Stored records
******

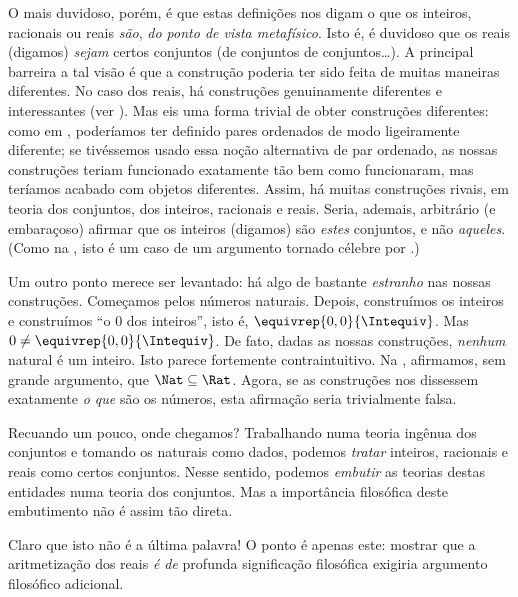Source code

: \documentclass[../../../include/open-logic-section]{subfiles}
\begin{document}
O mais duvidoso, porém, é que estas definições nos digam o que os inteiros, racionais
ou reais \emph{são}, \emph{do ponto de vista metafísico}. Isto é, é duvidoso que
os reais (digamos) \emph{sejam} certos conjuntos (de conjuntos de
conjuntos\ldots). A principal barreira a tal visão é que a construção poderia ter
sido feita de muitas maneiras diferentes. No caso dos reais, há construções
genuinamente diferentes e interessantes (ver ). Mas eis uma
forma trivial de obter construções diferentes: como em
, poderíamos ter definido pares ordenados de modo
ligeiramente diferente; se tivéssemos usado essa noção alternativa de par
ordenado, as nossas construções teriam funcionado exatamente tão bem como
funcionaram, mas teríamos acabado com objetos diferentes. Assim, há muitas
construções rivais, em teoria dos conjuntos, dos inteiros, racionais e reais. Seria,
ademais, arbitrário (e embaraçoso) afirmar que os inteiros (digamos) são
\emph{estes} conjuntos, e não \emph{aqueles}. (Como na ,
isto é um caso de um argumento tornado célebre por \citealt{Benacerraf1965}.)

Um outro ponto merece ser levantado: há algo de bastante \emph{estranho} nas
nossas construções. Começamos pelos números naturais. Depois, construímos os
inteiros e construímos ``o $0$ dos inteiros'', isto é, $\equivrep{0,0}{\Intequiv}$.
Mas $0 \neq \equivrep{0,0}{\Intequiv}$. De fato, dadas as nossas construções,
\emph{nenhum} natural é um inteiro. Isto parece fortemente contraintuitivo.
Na , afirmamos, sem grande argumento, que
$\Nat \subseteq \Rat$. Agora, se as construções nos dissessem exatamente \emph{o que}
são os números, esta afirmação seria trivialmente falsa. 

Recuando um pouco, onde chegamos? Trabalhando numa teoria ingênua dos conjuntos e
tomando os naturais como dados, podemos \emph{tratar} inteiros, racionais e reais
como certos conjuntos. Nesse sentido, podemos \emph{embutir} as teorias destas
entidades numa teoria dos conjuntos. Mas a importância filosófica deste embutimento
não é assim tão direta.

Claro que isto não é a última palavra!{} O ponto é apenas este: mostrar que a
aritmetização dos reais \emph{é de} profunda significação filosófica exigiria
argumento filosófico adicional.

\end{document}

******

## EXERCISE PROMPT:
Among the lines above, find those with the word "números" and list them.

## ANSWER AREA:
nossas construções. Começamos pelos números naturais. Depois, construímos os
são os números, esta afirmação seria trivialmente falsa. 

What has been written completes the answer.